If you’ve been contemplating how to buy Bitcoin, you’ll need to learn all you can about this exotic investment. It’s not like any other asset – if it even qualifies as an asset at all. More than anything, it seems to be a concept, and that’s why you need to know exactly what you’re getting into.

Table of Contents
  1. What is Bitcoin?
  2. Why Buy Bitcoin?
  3. The Risks of Buying Bitcoin
  4. Decide Where to Buy Bitcoin
  5. Storing Your Bitcoin: Choosing a Digital Wallet
  6. Final Thoughts

What is Bitcoin?

Bitcoin is what is more generally referred to as a cryptocurrency. Cryptocurrencies are virtual currencies, meaning they exist only on the Internet. Despite the many pictures you’ve undoubtedly seen of what looked to be actual Bitcoin coins, no such creature really exists. The photos you see are merely a representation, which also explains why they seem to look a little bit different from one picture to another.

Bitcoin was first introduced in 2009 as open-source software. It was created by a software developer who goes by the name Satoshi Nakamoto, which is widely believed to be a pseudonym. Put another way, nobody really knows who invented Bitcoin.

The crypto was designed to be limited to no more than 21 million units. But much like dollars can be subdivided into pennies, Bitcoin can also be broken down into smaller units, called Satoshi – what else??? In theory, at least, as many as 2.1 zillion Satoshi can be created from 21 million Bitcoin units. That is, each Bitcoin is worth 100 million Satoshi.

Like all cryptocurrencies, Bitcoin can only be bought, held, spent, or sold on the Internet, hence the term digital currency. Originally, Bitcoin was created specifically to be a digital currency, meaning a medium of exchange for online transactions. It was seen as a currency alternative to government-issued money, like dollars, yen, and euros. Its value as an alternative is vested in the idea that it can’t be counterfeited, double spent, tracked, or even manipulated by governments. In other words, it was designed to be a free-floating currency.

However, virtually since its inception, Bitcoin has been much less a medium of exchange and more of a financial speculation.

Bitcoin is hardly the only cryptocurrency, though it is the biggest by far. Others include Ethereum, Litecoin, and Namecoin. Facebook has even attempted to launch its own cryptocurrency, called the Libra. The crypto was announced in 2018, with a targeted release date of 2020. But more than halfway through the year, the release of the Libra is uncertain.

Why Buy Bitcoin?

While Bitcoin is accepted as a payment method, the number of participating vendors and merchants in extremely limited. Its value seems to be primarily based on speculation – the possibility of the crypto rising to even higher prices.

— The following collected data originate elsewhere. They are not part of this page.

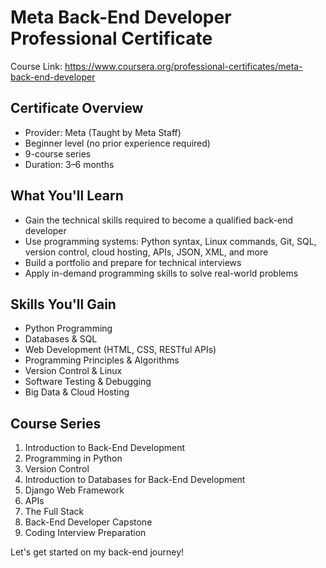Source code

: # **Meta Back-End Developer Professional Certificate**

Course Link: https://www.coursera.org/professional-certificates/meta-back-end-developer

## Certificate Overview

- Provider: Meta (Taught by Meta Staff)
- Beginner level (no prior experience required)
- 9-course series
- Duration: 3–6 months


## What You'll Learn

- Gain the technical skills required to become a qualified back-end developer
- Use programming systems: Python syntax, Linux commands, Git, SQL, version control, cloud hosting, APIs, JSON, XML, and more
- Build a portfolio and prepare for technical interviews
- Apply in-demand programming skills to solve real-world problems

## Skills You'll Gain

- Python Programming
- Databases & SQL
- Web Development (HTML, CSS, RESTful APIs)
- Programming Principles & Algorithms
- Version Control & Linux
- Software Testing & Debugging
- Big Data & Cloud Hosting

## Course Series

1. Introduction to Back-End Development 
2. Programming in Python
3. Version Control
4. Introduction to Databases for Back-End Development
5. Django Web Framework
6. APIs
7. The Full Stack
8. Back-End Developer Capstone
9. Coding Interview Preparation

Let's get started on my back-end journey!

In addition to its impressive performance in 2020, Bitcoin has provided incredible returns for early adopters. When originally introduced in 2009, it traded at no more than $1. But by the end of 2013, it had already rocketed to nearly $800. After that, it dropped down to close to $200, where it languished through most of 2015.

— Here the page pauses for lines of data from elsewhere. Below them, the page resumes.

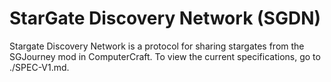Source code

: # StarGate Discovery Network (SGDN)
Stargate Discovery Network is a protocol for
sharing stargates from the SGJourney mod in
ComputerCraft. To view the current specifications,
go to ./SPEC-V1.md.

But by the end of 2016, it was trading at close to $1,000. And that’s when the real action started taking place.

On December 17, 2017, Bitcoin reached an all-time high of $19,783.06. But as impressive as that gain was, the price was back down below $3,300 by December of 2018. It briefly moved above $12,000 by the middle of 2019, then fell back once again.

That see-sawing price action with Bitcoin seems to be the attraction. It may be the ultimate buy low/sell high asset – if you can get the timing thing right.

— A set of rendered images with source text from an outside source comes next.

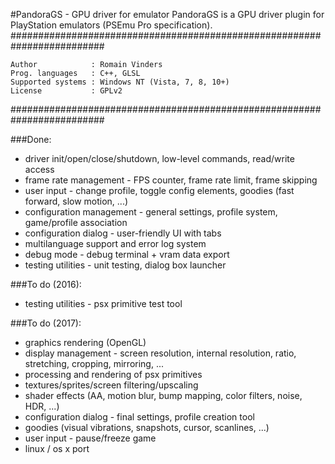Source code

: #PandoraGS - GPU driver for emulator
PandoraGS is a GPU driver plugin for PlayStation emulators (PSEmu Pro specification).
#########################################################################

    Author            : Romain Vinders
    Prog. languages   : C++, GLSL
    Supported systems : Windows NT (Vista, 7, 8, 10+)
    License           : GPLv2

#########################################################################

###Done:
* driver init/open/close/shutdown, low-level commands, read/write access
* frame rate management - FPS counter, frame rate limit, frame skipping
* user input - change profile, toggle config elements, goodies (fast forward, slow motion, ...)
* configuration management - general settings, profile system, game/profile association
* configuration dialog - user-friendly UI with tabs
* multilanguage support and error log system
* debug mode - debug terminal + vram data export
* testing utilities - unit testing, dialog box launcher

###To do (2016):
* testing utilities - psx primitive test tool

###To do (2017):
* graphics rendering (OpenGL)
* display management - screen resolution, internal resolution, ratio, stretching, cropping, mirroring, ...
* processing and rendering of psx primitives
* textures/sprites/screen filtering/upscaling
* shader effects (AA, motion blur, bump mapping, color filters, noise, HDR, ...)
* configuration dialog - final settings, profile creation tool
* goodies (visual vibrations, snapshots, cursor, scanlines, ...)
* user input - pause/freeze game
* linux / os x port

The Risks of Buying Bitcoin

As exciting as the speculation potential of Bitcoin is, the downside risk is as obvious as the upside potential. Though many are fascinated at the possibility of buying the crypto at $5,000, then watching it launch up to $50,000, there’s no guarantee that will happen. It’s just as likely that you’ll buy at $11,000, only to watch it dropped down to $4,000.

That may be the biggest risk, but it’s certainly not the only one.

Bitcoin isn’t backed by anything. There’s no gold or silver sitting in a vault somewhere backing up the whole digital currency. And even though that’s true for national currencies, at least those have the backing of governments. That also means there’s no FDIC equivalent to protect your investment should something go wrong.

And speaking of governments, there’s always the possibility that one or more major governments will declare cryptocurrencies to be illegal. That’s not as far-fetched as it sounds, either. Cryptocurrencies, like Bitcoin, are designed to compete with national currencies. Thus far they haven’t been very successful. But should they catch on as a common medium of exchange, government bans won’t be out of the question.

There’s yet another risk that might be more philosophical than anything else. That’s the use of Bitcoin for its intended purpose, as a medium of exchange. In the 11 years that the crypto has existed, it hasn’t even made a dent in global economic activity. Even on the Internet, which Bitcoin was designed specifically to serve, it’s use in transactions is extremely limited.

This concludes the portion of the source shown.